On one level, this makes a lot of sense. We are, in a very real way, hard-wired by evolution to survive. More over we live in a culture that glorifies accumulation, beating the message remorselessly into our heads that we’ve got to look out for ourselves and that our possessions are the key to our security, wellbeing, and happiness. And so, perhaps quite understandably, much if not most of what we do is to protect, sustain, and advance our lives; that is, to save ourselves.
Yet Jesus seems to invite us, indeed, to command us to let it all go, to lose our lives for his sake and the sake of the gospel.
You can take this, I suspect, in two ways. You can see this as an active pursuit, dedicating one’s life to sharing the faith, getting by with less so that others might have more, and bearing the burdens of others with patience and cheerfulness. There’s a lot that commends this view, not least the intentionality it imagines in “taking up one’s cross.” We can actively seek, that is, to defy the cultural logic of “more” and actively deny ourselves in order to follow and depend upon Jesus.

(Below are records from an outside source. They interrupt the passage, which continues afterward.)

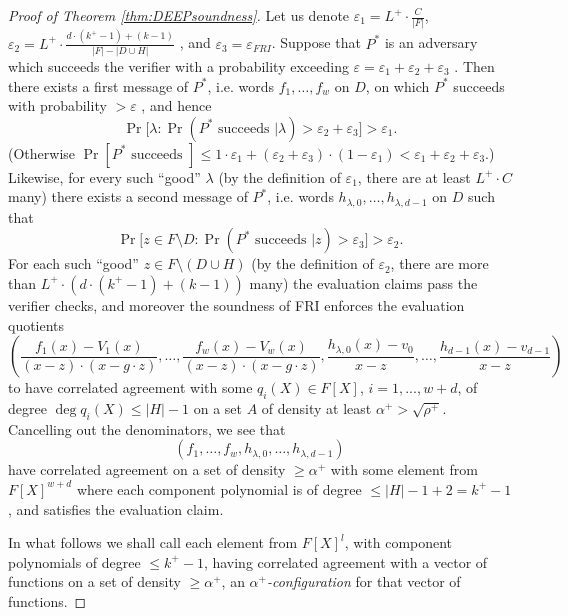 \documentclass[11pt]{article}
\theoremstyle{definition}
\theoremstyle{remark}
\begin{document}
\begin{proof}[Proof of Theorem \ref{thm:DEEPsoundness}]
Let us denote $\varepsilon_1=L^+ \cdot \frac{C}{|F|}$, $\varepsilon_2 = L^+ \cdot  \frac{d\cdot (k^+ - 1) + (k - 1)}{|F| - |D\cup H|}$ , and $\varepsilon_3=\varepsilon_{FRI}$. 
Suppose that $P^*$ is an adversary which succeeds the verifier with a probability exceeding $\varepsilon =\varepsilon_1+\varepsilon_2+\varepsilon_3$ .
Then there exists a first message of $P^*$, i.e. words  $f_1, \ldots, f_w$  on $D$, on which $P^*$ succeeds with probability $> \varepsilon$ , and hence
\[
\Pr\big[\lambda : \Pr\left(P^*\text{ succeeds } |\lambda\right) > \varepsilon_2+\varepsilon_3 \big] > \varepsilon_1.
\]
(Otherwise $\Pr[P^*\text{ succeeds }] \leq 1\cdot \varepsilon_1+ (\varepsilon_2 + \varepsilon_3)\cdot (1-\varepsilon_1) < \varepsilon_1+ \varepsilon_2 + \varepsilon_3$.) 
Likewise, for every such ``good'' $\lambda$ (by the definition of $\varepsilon_1$, there are at least $L^+\cdot C$ many) there exists a second message of $P^*$, i.e. words $h_{\lambda, 0}, \ldots, h_{\lambda, d-1}$ on $D$ such that 
\[
\Pr\big[ z\in F\setminus D :  \Pr(P^*\text{ succeeds }| z) >\varepsilon_3 \big] > \varepsilon_2.
\]
For each such ``good'' $z\in F\setminus (D\cup H)$ (by the definition of $\varepsilon_2$, there are more than $L^+\cdot \left(d\cdot (k^+ - 1) + (k - 1)\right)$ many) the evaluation claims pass the verifier checks, and moreover the soundness of FRI enforces the evaluation quotients
\[ 
\left( 
\frac{f_1(x)-V_1(x)}{(x-z)\cdot (x-g\cdot z)}, \ldots, \frac{f_w(x)-V_w(x)}{(x-z)\cdot (x-g\cdot z)}, \frac{h_{\lambda,0}(x)- v_0}{x-z}, \ldots , \frac{h_{d - 1}(x) -v_{d-1}}{x-z}
\right)
\]
to have correlated agreement with some $q_i(X)\in F[X]$, $i=1,...,w +d$, of degree $\deg q_i(X) \leq |H|-1$ on a set $A$ of density at least 
$
\alpha^+ %
> \sqrt{\rho^+}.
$ 
Cancelling out the denominators, we see that 
\[
(f_1,\ldots, f_w, h_{\lambda,0}, \ldots, h_{\lambda,d-1})
\]
have correlated agreement on a set of density $\geq \alpha^+$ with some  element from $F[X]^{w+d}$
where each component polynomial is of degree $\leq |H| - 1 + 2 = k^+ -1$, and satisfies the evaluation claim.

In what follows we shall call each element from  $F[X]^{l}$, with component polynomials of degree $\leq k^+ - 1$, having correlated agreement with a vector of functions on a set of density $\geq \alpha^+$, an \textit{$\alpha^+$-configuration} for that vector of functions. 


\end{proof}
\end{document}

You can also take Jesus’ words to mean that only when life falls apart do we truly recognize that we cannot save our lives and so look to God. For sooner or later life will fall apart for each of us, whether because of death or illness or disappointment or depression or whatever. At those moments – when it feels like the cross is thrust upon us – we realize that we are met by God precisely in our weakness, that we are ultimately helpless when it comes to saving our lives, and that we need to die to our cultural illusions of self-sufficiency that we might live in God’s grace.
Which of these two views is right? To be honest, I’m not sure we have to choose, as there are times when we are called actively to follow the way of Jesus, and other times when circumstances force upon us the recognition of our limitation. In either case, we are reminded that whatever effort and energy we put into advancing and enhancing our lives, ultimately we are dependent on God, the God who will meet us precisely and only in our weakness and vulnerability.
That recognition is always difficult, because it runs against our evolutionary hard-wiring to survive at any cost. But I’d suggest that there is also a spiritual hard-wiring at work as well. That is, I believe there is planted deep in our hearts the recognition that we are meant for more than mere survival; indeed, that we were born and created for life together and in relationship with God. And at times, only by dying to the former can we live into the latter. As St. Augustine of Hippo said so long ago, so also we learn again and again: “our hearts, O God, are restless until we find our rest in you.” Or, in light of the verses we are reading, “we will seek to save our lives in every way possible, O God, until we let them go only to receive them back from you.”
Prayer: Dear God, calm our fears and encourage our hearts to seek you in all things, that in losing our lives for your sake and the sake of the gospel we might find abundant life now and forever. In Jesus’ name, Amen.